(Collected data)
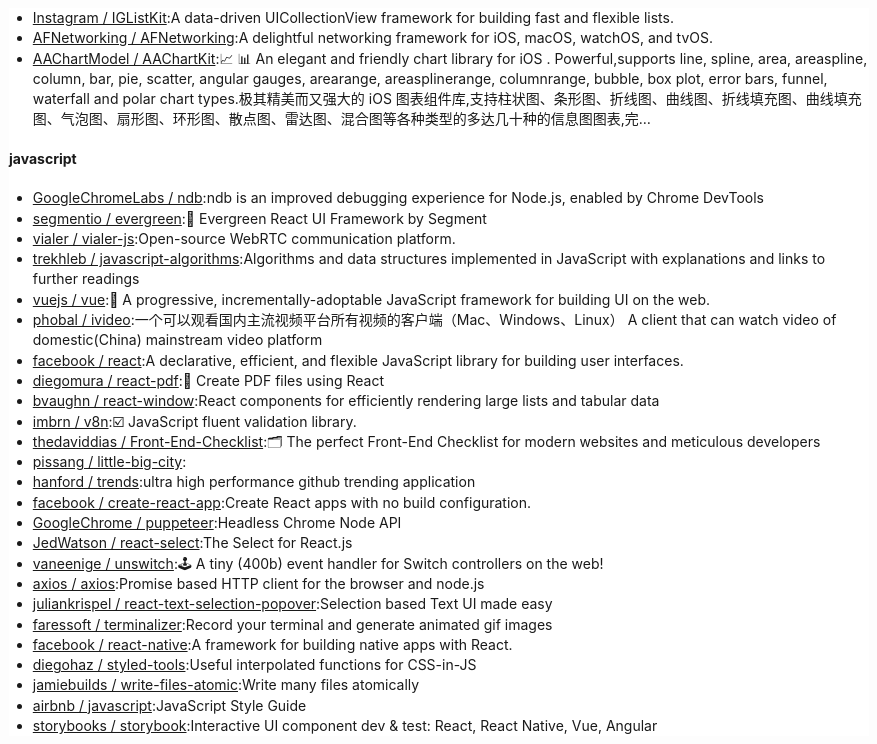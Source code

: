 * [Instagram / IGListKit](https://github.com/Instagram/IGListKit):A data-driven UICollectionView framework for building fast and flexible lists.
* [AFNetworking / AFNetworking](https://github.com/AFNetworking/AFNetworking):A delightful networking framework for iOS, macOS, watchOS, and tvOS.
* [AAChartModel / AAChartKit](https://github.com/AAChartModel/AAChartKit):📈 📊 An elegant and friendly chart library for iOS . Powerful,supports line, spline, area, areaspline, column, bar, pie, scatter, angular gauges, arearange, areasplinerange, columnrange, bubble, box plot, error bars, funnel, waterfall and polar chart types.极其精美而又强大的 iOS 图表组件库,支持柱状图、条形图、折线图、曲线图、折线填充图、曲线填充图、气泡图、扇形图、环形图、散点图、雷达图、混合图等各种类型的多达几十种的信息图图表,完…

#### javascript
* [GoogleChromeLabs / ndb](https://github.com/GoogleChromeLabs/ndb):ndb is an improved debugging experience for Node.js, enabled by Chrome DevTools
* [segmentio / evergreen](https://github.com/segmentio/evergreen):🌲 Evergreen React UI Framework by Segment
* [vialer / vialer-js](https://github.com/vialer/vialer-js):Open-source WebRTC communication platform.
* [trekhleb / javascript-algorithms](https://github.com/trekhleb/javascript-algorithms):Algorithms and data structures implemented in JavaScript with explanations and links to further readings
* [vuejs / vue](https://github.com/vuejs/vue):🖖 A progressive, incrementally-adoptable JavaScript framework for building UI on the web.
* [phobal / ivideo](https://github.com/phobal/ivideo):一个可以观看国内主流视频平台所有视频的客户端（Mac、Windows、Linux） A client that can watch video of domestic(China) mainstream video platform
* [facebook / react](https://github.com/facebook/react):A declarative, efficient, and flexible JavaScript library for building user interfaces.
* [diegomura / react-pdf](https://github.com/diegomura/react-pdf):📄 Create PDF files using React
* [bvaughn / react-window](https://github.com/bvaughn/react-window):React components for efficiently rendering large lists and tabular data
* [imbrn / v8n](https://github.com/imbrn/v8n):☑️ JavaScript fluent validation library.
* [thedaviddias / Front-End-Checklist](https://github.com/thedaviddias/Front-End-Checklist):🗂 The perfect Front-End Checklist for modern websites and meticulous developers
* [pissang / little-big-city](https://github.com/pissang/little-big-city):
* [hanford / trends](https://github.com/hanford/trends):ultra high performance github trending application
* [facebook / create-react-app](https://github.com/facebook/create-react-app):Create React apps with no build configuration.
* [GoogleChrome / puppeteer](https://github.com/GoogleChrome/puppeteer):Headless Chrome Node API
* [JedWatson / react-select](https://github.com/JedWatson/react-select):The Select for React.js
* [vaneenige / unswitch](https://github.com/vaneenige/unswitch):🕹 A tiny (400b) event handler for Switch controllers on the web!
* [axios / axios](https://github.com/axios/axios):Promise based HTTP client for the browser and node.js
* [juliankrispel / react-text-selection-popover](https://github.com/juliankrispel/react-text-selection-popover):Selection based Text UI made easy
* [faressoft / terminalizer](https://github.com/faressoft/terminalizer):Record your terminal and generate animated gif images
* [facebook / react-native](https://github.com/facebook/react-native):A framework for building native apps with React.
* [diegohaz / styled-tools](https://github.com/diegohaz/styled-tools):Useful interpolated functions for CSS-in-JS
* [jamiebuilds / write-files-atomic](https://github.com/jamiebuilds/write-files-atomic):Write many files atomically
* [airbnb / javascript](https://github.com/airbnb/javascript):JavaScript Style Guide
* [storybooks / storybook](https://github.com/storybooks/storybook):Interactive UI component dev & test: React, React Native, Vue, Angular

## Task details
Working from the entries above, find every line in which the word "Chrome" occurs and copy it.

## Completed task
* [GoogleChromeLabs / ndb](https://github.com/GoogleChromeLabs/ndb):ndb is an improved debugging experience for Node.js, enabled by Chrome DevTools
* [GoogleChrome / puppeteer](https://github.com/GoogleChrome/puppeteer):Headless Chrome Node API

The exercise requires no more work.